** Extracted material **

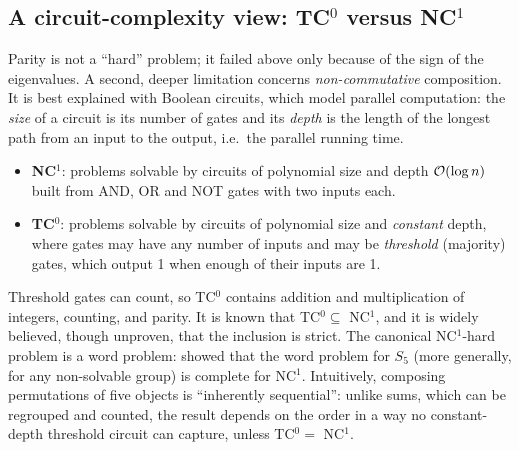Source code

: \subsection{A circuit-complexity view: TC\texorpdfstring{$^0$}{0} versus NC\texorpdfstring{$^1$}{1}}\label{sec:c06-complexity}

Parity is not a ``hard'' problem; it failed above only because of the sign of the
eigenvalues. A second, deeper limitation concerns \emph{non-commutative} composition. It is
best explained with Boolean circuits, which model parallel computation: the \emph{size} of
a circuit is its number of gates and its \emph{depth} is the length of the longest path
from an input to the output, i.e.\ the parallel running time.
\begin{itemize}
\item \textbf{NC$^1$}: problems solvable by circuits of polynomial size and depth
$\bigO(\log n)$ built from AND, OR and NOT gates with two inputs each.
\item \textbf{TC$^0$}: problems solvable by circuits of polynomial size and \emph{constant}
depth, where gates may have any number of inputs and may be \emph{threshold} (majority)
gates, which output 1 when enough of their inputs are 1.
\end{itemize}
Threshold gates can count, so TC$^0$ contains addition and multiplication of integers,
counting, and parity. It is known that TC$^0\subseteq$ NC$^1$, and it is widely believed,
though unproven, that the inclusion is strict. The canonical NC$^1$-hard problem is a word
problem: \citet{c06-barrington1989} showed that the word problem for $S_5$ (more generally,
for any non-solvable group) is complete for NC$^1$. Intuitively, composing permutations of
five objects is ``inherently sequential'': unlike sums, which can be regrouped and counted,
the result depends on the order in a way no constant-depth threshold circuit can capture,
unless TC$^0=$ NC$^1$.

* * *

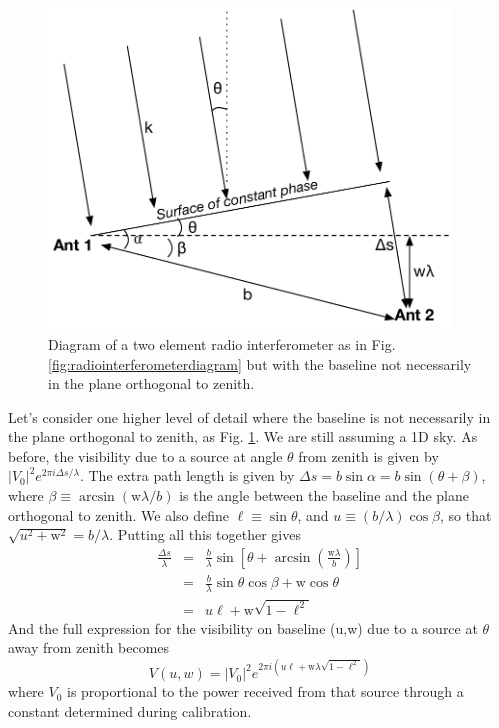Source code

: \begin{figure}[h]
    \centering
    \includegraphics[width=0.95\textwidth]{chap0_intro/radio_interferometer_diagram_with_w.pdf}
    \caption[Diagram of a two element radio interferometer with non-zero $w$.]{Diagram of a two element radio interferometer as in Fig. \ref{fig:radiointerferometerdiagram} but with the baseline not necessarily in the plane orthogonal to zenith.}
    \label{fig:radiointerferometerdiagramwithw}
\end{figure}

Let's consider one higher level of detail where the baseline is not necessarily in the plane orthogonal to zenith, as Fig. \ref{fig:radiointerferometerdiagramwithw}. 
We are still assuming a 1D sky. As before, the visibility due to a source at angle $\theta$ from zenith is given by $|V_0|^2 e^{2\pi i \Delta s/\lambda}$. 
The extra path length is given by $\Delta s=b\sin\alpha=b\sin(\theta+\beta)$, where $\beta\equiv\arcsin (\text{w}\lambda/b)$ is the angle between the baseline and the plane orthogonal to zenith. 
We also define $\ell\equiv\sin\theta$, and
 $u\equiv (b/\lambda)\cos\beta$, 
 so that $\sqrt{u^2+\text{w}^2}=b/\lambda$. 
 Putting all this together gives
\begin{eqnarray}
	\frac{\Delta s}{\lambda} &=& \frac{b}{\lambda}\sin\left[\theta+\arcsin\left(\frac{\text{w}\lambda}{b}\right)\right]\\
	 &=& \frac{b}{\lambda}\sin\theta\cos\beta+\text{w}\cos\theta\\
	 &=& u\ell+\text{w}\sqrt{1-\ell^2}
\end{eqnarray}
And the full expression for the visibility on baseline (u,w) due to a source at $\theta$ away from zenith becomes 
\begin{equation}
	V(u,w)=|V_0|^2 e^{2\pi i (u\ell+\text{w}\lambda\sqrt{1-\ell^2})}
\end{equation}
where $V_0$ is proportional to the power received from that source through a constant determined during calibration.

** Your instructions **
Using the entries above, extract exactly the span from the line with "two inputs each." to the line with "Threshold gates can", both lines included; leave out everything else.

** Exercise response **
$\bigO(\log n)$ built from AND, OR and NOT gates with two inputs each.
\item \textbf{TC$^0$}: problems solvable by circuits of polynomial size and \emph{constant}
depth, where gates may have any number of inputs and may be \emph{threshold} (majority)
gates, which output 1 when enough of their inputs are 1.
\end{itemize}
Threshold gates can count, so TC$^0$ contains addition and multiplication of integers,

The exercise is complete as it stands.